===== EXCERPTED DATA

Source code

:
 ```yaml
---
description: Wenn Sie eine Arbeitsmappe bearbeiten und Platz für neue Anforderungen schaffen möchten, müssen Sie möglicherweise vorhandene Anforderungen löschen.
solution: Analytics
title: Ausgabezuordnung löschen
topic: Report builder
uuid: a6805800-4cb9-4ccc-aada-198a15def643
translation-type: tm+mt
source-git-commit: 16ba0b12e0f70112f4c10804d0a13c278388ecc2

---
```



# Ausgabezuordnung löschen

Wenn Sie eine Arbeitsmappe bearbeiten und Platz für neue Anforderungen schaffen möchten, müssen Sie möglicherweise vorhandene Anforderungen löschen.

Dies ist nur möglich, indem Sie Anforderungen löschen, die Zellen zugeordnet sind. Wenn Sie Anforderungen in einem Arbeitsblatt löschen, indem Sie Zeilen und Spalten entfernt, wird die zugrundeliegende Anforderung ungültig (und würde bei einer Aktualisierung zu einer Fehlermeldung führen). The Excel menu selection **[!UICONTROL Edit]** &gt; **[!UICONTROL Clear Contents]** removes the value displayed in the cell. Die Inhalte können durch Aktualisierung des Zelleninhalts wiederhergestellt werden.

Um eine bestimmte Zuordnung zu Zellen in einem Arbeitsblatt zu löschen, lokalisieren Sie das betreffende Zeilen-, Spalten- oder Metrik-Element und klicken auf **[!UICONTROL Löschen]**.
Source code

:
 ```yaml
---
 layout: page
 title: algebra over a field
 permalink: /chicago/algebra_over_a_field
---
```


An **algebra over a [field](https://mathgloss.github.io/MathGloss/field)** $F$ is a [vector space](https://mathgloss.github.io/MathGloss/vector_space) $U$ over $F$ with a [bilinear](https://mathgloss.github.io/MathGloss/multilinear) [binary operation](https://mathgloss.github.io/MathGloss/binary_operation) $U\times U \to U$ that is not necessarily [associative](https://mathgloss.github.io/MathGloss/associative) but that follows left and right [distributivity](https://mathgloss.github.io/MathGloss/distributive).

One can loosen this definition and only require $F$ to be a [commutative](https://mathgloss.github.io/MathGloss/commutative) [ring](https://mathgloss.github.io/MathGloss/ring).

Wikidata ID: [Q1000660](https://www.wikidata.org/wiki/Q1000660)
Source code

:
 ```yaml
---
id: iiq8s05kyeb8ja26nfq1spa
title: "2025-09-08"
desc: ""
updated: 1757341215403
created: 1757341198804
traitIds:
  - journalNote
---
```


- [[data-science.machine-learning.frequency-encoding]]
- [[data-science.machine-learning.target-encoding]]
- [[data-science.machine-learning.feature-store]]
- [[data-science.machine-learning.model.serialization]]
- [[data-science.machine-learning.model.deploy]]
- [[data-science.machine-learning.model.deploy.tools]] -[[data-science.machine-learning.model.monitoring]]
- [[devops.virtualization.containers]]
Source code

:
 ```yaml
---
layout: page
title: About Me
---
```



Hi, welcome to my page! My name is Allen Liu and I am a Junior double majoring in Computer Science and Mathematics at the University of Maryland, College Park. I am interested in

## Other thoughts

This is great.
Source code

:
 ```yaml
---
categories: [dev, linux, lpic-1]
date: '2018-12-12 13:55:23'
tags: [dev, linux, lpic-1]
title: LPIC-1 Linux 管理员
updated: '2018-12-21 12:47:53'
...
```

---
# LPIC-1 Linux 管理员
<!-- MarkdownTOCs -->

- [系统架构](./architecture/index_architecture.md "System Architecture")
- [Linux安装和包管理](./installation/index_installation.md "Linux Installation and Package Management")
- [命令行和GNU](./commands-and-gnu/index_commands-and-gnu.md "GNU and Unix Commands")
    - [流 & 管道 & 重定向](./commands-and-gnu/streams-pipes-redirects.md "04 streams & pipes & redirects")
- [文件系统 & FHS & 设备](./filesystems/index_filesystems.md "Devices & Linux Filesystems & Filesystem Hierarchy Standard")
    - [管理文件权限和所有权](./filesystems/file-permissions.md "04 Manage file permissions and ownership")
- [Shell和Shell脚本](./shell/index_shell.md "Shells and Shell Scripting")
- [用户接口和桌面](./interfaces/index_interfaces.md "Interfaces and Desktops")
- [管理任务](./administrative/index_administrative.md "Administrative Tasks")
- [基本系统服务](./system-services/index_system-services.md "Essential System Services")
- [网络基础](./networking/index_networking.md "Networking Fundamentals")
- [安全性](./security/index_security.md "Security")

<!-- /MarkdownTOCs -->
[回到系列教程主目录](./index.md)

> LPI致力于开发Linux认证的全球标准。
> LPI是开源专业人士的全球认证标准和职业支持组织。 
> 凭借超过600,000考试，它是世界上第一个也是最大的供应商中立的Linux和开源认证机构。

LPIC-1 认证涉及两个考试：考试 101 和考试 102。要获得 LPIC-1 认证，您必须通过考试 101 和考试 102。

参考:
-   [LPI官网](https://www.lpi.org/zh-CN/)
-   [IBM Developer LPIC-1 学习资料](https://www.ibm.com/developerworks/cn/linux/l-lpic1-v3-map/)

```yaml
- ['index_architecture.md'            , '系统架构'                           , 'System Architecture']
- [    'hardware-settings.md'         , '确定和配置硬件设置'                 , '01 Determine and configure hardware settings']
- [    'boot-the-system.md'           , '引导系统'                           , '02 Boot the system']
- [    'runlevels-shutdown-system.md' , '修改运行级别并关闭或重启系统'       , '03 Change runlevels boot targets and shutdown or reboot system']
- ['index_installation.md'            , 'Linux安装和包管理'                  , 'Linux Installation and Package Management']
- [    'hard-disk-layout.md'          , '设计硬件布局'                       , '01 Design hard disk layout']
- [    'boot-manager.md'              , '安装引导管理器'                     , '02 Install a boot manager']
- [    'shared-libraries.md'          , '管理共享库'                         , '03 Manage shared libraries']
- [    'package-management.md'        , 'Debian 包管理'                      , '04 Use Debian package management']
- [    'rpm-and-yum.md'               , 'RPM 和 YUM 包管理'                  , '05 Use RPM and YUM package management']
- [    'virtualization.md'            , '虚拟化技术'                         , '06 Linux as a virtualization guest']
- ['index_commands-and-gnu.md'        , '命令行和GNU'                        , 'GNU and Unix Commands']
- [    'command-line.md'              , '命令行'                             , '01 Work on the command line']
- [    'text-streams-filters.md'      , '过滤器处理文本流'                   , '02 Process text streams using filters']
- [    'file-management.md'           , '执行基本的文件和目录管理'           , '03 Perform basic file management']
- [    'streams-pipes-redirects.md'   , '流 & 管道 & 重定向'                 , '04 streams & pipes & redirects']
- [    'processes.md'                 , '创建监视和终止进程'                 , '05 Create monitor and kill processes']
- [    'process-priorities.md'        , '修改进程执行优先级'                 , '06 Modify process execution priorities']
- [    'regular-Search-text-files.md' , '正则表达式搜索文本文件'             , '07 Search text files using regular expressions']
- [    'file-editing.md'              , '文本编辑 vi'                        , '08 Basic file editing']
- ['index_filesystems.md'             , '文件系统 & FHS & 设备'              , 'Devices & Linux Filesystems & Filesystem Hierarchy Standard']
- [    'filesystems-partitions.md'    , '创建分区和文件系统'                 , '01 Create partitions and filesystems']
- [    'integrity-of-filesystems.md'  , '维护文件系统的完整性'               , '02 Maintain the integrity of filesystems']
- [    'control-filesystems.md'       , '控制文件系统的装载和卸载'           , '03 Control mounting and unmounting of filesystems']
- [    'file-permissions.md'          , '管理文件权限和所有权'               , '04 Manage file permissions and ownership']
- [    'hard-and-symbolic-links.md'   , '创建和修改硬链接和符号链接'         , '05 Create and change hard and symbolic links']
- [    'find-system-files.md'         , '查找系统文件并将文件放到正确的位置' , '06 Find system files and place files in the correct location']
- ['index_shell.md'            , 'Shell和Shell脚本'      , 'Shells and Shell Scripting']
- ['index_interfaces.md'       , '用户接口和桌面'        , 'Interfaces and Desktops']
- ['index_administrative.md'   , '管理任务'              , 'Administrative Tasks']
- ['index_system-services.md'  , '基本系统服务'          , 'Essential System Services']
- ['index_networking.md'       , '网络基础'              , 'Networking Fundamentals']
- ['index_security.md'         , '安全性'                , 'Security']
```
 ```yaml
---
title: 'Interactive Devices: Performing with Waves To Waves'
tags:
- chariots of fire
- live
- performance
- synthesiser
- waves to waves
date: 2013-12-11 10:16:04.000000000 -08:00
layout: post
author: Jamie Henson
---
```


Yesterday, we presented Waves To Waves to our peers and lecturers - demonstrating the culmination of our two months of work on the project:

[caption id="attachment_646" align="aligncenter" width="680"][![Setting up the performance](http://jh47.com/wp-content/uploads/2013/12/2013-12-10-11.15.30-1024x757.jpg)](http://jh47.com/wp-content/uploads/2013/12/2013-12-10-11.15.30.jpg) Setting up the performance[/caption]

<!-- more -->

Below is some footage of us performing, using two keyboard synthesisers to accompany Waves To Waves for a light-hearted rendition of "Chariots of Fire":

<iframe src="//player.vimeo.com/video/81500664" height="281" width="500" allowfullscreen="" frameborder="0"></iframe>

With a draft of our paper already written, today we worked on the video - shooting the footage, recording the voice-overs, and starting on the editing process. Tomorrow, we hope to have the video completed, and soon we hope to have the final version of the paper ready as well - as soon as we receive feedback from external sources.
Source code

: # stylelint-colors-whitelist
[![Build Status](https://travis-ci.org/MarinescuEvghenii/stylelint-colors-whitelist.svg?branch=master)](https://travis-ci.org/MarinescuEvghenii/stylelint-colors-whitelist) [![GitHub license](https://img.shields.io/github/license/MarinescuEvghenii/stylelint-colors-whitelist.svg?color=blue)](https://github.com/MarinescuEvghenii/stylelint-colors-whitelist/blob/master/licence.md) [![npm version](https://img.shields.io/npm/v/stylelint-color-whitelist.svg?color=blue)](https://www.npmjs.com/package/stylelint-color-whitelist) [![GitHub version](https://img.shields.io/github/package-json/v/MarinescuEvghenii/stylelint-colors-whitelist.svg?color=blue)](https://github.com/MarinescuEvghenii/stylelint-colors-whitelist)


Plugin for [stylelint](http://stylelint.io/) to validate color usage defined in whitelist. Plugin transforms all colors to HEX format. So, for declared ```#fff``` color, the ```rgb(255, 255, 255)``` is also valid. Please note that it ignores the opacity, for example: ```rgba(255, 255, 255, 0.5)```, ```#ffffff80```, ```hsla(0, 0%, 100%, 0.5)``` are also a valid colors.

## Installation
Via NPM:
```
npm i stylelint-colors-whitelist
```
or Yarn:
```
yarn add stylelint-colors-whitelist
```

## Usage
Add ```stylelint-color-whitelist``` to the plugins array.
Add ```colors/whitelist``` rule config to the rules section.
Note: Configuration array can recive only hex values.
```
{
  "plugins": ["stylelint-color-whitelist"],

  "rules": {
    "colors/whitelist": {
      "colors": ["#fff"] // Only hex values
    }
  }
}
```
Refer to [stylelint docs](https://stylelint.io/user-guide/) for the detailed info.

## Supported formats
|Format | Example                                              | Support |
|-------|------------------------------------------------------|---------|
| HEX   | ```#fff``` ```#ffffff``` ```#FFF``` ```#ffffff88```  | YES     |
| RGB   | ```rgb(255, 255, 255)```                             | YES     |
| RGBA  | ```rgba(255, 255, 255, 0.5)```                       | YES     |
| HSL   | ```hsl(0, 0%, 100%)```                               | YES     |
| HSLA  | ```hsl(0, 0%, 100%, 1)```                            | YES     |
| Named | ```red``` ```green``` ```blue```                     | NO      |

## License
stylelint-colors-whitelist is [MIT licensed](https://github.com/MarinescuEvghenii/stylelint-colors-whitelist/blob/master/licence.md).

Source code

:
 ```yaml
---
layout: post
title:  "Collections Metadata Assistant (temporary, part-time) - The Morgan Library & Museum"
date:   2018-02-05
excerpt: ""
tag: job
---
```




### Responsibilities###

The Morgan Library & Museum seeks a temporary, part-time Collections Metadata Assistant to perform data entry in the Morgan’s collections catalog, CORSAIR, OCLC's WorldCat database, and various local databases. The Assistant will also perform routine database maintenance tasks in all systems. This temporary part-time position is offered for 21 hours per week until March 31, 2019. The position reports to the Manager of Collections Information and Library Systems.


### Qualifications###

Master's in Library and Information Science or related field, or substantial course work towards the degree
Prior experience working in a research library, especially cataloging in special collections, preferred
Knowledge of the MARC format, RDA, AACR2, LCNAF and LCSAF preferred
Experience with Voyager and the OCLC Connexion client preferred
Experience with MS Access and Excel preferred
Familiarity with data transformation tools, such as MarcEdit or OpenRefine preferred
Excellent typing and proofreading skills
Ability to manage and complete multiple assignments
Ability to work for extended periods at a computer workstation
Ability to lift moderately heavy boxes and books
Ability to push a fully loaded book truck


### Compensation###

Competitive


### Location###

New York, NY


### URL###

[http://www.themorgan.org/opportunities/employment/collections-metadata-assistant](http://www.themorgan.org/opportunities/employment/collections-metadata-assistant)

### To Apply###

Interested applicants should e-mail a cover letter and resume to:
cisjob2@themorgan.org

==========

• **EXERCISE REQUIREMENTS**: Copy every line from the records that holds the string "Essential".

• **FINISHED TASK**:
- [基本系统服务](./system-services/index_system-services.md "Essential System Services")
- ['index_system-services.md'  , '基本系统服务'          , 'Essential System Services']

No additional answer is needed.